First, let me introduce myself. I’m a career-long people geek (I love thinking about how people and organizations can be more successful), and I’m always looking for ways to make delivering a great workplace experience to employees easier, faster, cheaper and more meaningful. That’s why I’m so excited by the current innovation environment for HR.

A new crop of technology tools are easy to adopt and promise to move the needle on each of the most common human capital related bottlenecks. Now that e-commerce and search are completely mobile-ized, capital has flowed over the past few years (among other places) into HR technology. Venture investors are channeling more than $200M every month into companies that are making HR work better! If you are an HR leader, have you noticed how many salespeople there are seeking out your attention? And, how quickly they respond to the smallest of signs of interest? That’s all that venture capital at work.

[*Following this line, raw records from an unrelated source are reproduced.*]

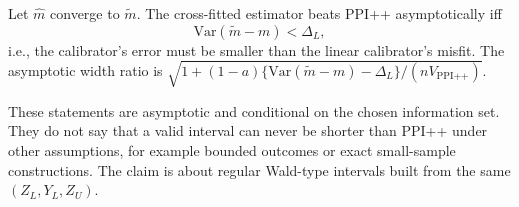 \begin{corollary}
\label{cor:learned}
Let $\hat m$ converge to $\tilde m$. The cross-fitted estimator beats PPI++ asymptotically iff
\[
\mathrm{Var}(\tilde m-m)<\Delta_L,
\]
i.e., the calibrator's error must be smaller than the linear calibrator's misfit. The asymptotic width ratio is $\sqrt{1+(1-a)\{\mathrm{Var}(\tilde m-m)-\Delta_L\}/(nV_{\mathrm{PPI}\text{++}})}$.
\end{corollary}

These statements are asymptotic and conditional on the chosen information set. They do not say that a valid interval can never be shorter than PPI++ under other assumptions, for example bounded outcomes or exact small-sample constructions. The claim is about regular Wald-type intervals built from the same $(Z_L,Y_L,Z_U)$.

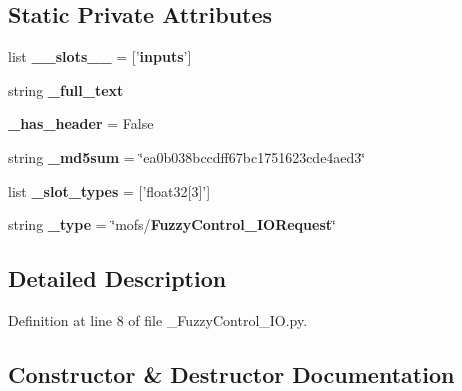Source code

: \subsection*{Static Private Attributes}
\begin{DoxyCompactItemize}
\item 
list {\bf \-\_\-\-\_\-slots\-\_\-\-\_\-} = ['{\bf inputs}']
\item 
string {\bf \-\_\-full\-\_\-text}
\item 
{\bf \-\_\-has\-\_\-header} = False
\item 
string {\bf \-\_\-md5sum} = \char`\"{}ea0b038bccdff67bc1751623cde4aed3\char`\"{}
\item 
list {\bf \-\_\-slot\-\_\-types} = ['float32[3]']
\item 
string {\bf \-\_\-type} = \char`\"{}mofs/{\bf Fuzzy\-Control\-\_\-\-I\-O\-Request}\char`\"{}
\end{DoxyCompactItemize}


\subsection{Detailed Description}


Definition at line 8 of file \-\_\-\-Fuzzy\-Control\-\_\-\-I\-O.\-py.



\subsection{Constructor \& Destructor Documentation}
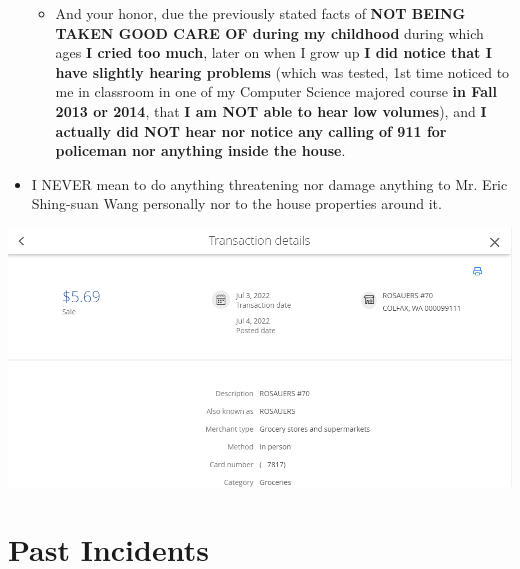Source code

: \documentclass[9pt, b5paper]{article}
\begin{document}
\begin{itemize}
\begin{itemize}
\item And your honor, due the previously stated facts of \textbf{NOT BEING TAKEN GOOD CARE OF during my childhood} during which ages \textbf{I cried too much}, later on when I grow up \textbf{I did notice that I have slightly hearing problems} (which was tested, 1st time noticed to me in classroom in one of my Computer Science majored course \textbf{in Fall 2013 or 2014}, that \textbf{I am NOT able to hear low volumes}), and \textbf{I actually did NOT hear nor notice any calling of 911 for policeman nor anything inside the house}.
\end{itemize}
\item I NEVER mean to do anything threatening nor damage anything to Mr. Eric Shing-suan Wang personally nor to the house properties around it.
\end{itemize}

\includegraphics[width=.9\linewidth]{./pic/dearCousin_20220919_201117.png}
\section{Past Incidents}
\label{sec-5}
\end{document}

First, what piece of the people puzzle do you want to transform? Is it the speed and accuracy of new hiring, or how well new people are assimilated? Is it how to organize and share knowledge? Are most of your employees’ issues have as their root cause the skill level of managers? You have to be able to create a solid answer to this fundamental question, and preferably one rooted in data.

Once you have identified that issue, then take a scan of the tech vendor environment so you can see what sorts of resources there are. One valuable tool in this pursuit is arguably the most insightful analyst of HR right now – Josh Bersin and his team. The Bersin.com website has articles that can help you quickly identify some of the companies playing in the space you want to pay more attention to. Then it’s a matter of researching these apps and having a sales dialogue with the most promising ones.

These new apps create the opportunity to create a series of quick wins for you as an HR leader – tools and systems that you can adopt that will show results broadly and unmistakably to your stakeholders.

If goal alignment is a big challenge, start with goal-setting and performance management. In one of the organizations that I served as HR director in, for example, goal alignment was a big pain point. Different parts of the organization had conflicting goals, and there was little transparency about who was doing what. There are dozens of HR 2.0 companies offering performance management tools: BetterWorks, Reflektive, HighGround, Impraise, and StandOut to name a few.

If motivation is an issue, start with a pulse survey to measure the issue and create a stream of data about what is happening inside the company.

If onboarding is an issue, do a bit of design thinking on the whole process from offer letter signing to hitting full productivity 3 months in. Get a handle on all the steps, and then look at some of the new SaaS resources out there focused on this very challenge.

I think you get the point.

So let’s look at an example. Getwell:)Network is a healthcare IT company and it had people challenges that are pretty common: a geographically dispersed workforce and an annual goal process that didn’t keep up with what employees were actually working on. It adopted a next generation goal setting and performance management tool called BetterWorks, which compels managers to enter in their goals and enter in updates over time. The goals of each manager became visible not only in the chain of command, but beyond to peers and other departments – making goal alignment easier to achieve and disconnects easier to find. Employees and managers can record notes and update goal progress on their phones.

You do have the challenge of selling the cost – both the subscription cost, since most of these resources are SaaS – and the implementation cost. And, I’m sure you don’t have to have me tell you that those are real. You have to get your exec team on board, explain what this means, lay out new processes. All these steps take real effort and scarce attention.

I hope my idea encourages you to start telling an entirely different story about what HR is for. HR is about creating an environment of simplicity and productivity, and the reality is that to do so we need to enable things to happen not only at the desktop but on the mobile screen. Rather than talking about what WE need as HR professionals (usually some variation of “rules compliance,” let’s admit it) and focus on what is going to make work happen better and faster. If HR becomes invisible, all the better.